*** Opening Records ***
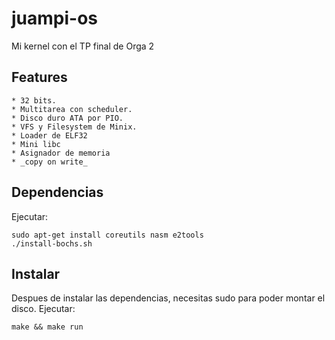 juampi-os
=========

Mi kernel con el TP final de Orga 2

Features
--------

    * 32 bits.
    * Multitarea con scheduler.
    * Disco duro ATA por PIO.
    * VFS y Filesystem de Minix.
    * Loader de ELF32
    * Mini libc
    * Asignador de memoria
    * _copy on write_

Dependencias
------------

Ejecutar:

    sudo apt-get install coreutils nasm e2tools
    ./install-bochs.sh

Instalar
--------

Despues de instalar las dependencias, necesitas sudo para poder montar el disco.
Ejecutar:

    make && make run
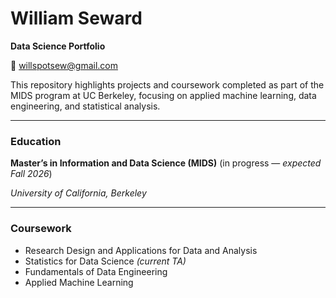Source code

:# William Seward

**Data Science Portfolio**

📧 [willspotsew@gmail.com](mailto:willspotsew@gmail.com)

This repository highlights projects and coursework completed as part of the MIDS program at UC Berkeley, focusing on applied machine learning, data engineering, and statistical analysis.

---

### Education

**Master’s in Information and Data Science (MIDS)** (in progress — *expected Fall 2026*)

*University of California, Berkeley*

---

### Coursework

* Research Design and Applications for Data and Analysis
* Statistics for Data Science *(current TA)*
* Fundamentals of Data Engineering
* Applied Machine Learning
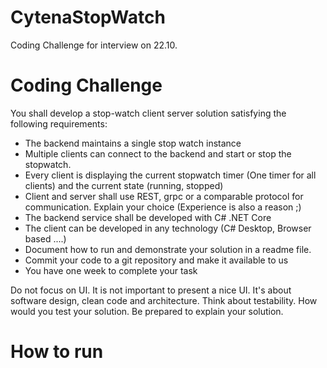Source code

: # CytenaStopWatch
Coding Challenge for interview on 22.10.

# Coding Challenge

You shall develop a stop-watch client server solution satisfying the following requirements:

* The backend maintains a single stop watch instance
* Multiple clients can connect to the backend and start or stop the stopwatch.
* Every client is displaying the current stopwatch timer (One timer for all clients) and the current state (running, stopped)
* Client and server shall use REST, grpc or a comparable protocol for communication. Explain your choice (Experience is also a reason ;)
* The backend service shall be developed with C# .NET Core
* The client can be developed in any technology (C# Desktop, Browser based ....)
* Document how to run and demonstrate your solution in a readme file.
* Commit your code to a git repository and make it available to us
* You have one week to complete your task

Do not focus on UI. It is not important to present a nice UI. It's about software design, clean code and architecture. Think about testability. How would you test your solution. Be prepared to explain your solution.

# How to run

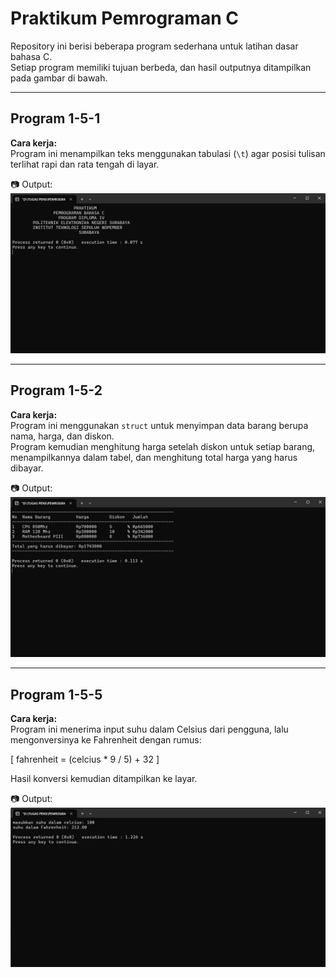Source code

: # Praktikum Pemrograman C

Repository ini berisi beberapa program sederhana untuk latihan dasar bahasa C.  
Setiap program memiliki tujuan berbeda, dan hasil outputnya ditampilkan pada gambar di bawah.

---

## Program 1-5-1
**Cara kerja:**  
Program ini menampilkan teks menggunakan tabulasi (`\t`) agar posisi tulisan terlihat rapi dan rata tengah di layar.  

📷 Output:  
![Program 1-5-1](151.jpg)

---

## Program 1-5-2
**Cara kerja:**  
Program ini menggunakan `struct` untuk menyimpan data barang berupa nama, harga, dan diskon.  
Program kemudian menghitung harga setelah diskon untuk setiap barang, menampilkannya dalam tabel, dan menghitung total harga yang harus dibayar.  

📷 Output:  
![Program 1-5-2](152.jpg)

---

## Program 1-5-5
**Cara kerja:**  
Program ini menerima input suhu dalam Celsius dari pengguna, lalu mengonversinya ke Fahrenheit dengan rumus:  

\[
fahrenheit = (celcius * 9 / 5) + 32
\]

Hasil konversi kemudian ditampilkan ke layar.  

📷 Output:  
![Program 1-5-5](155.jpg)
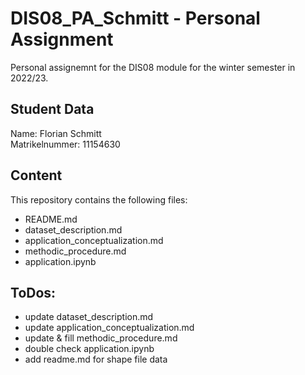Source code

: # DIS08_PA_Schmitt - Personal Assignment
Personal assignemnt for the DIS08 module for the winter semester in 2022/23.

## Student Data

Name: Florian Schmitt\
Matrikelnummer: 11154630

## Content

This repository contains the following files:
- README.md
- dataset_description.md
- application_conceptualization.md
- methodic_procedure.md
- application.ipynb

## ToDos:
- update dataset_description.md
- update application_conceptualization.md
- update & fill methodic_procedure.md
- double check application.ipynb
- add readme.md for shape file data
*** Closing Records ***
▸ **Task details**
Copy out each line of the data in which the word "menggunakan" appears.

▸ **Response area**
Program ini menampilkan teks menggunakan tabulasi (`\t`) agar posisi tulisan terlihat rapi dan rata tengah di layar.  
Program ini menggunakan `struct` untuk menyimpan data barang berupa nama, harga, dan diskon.  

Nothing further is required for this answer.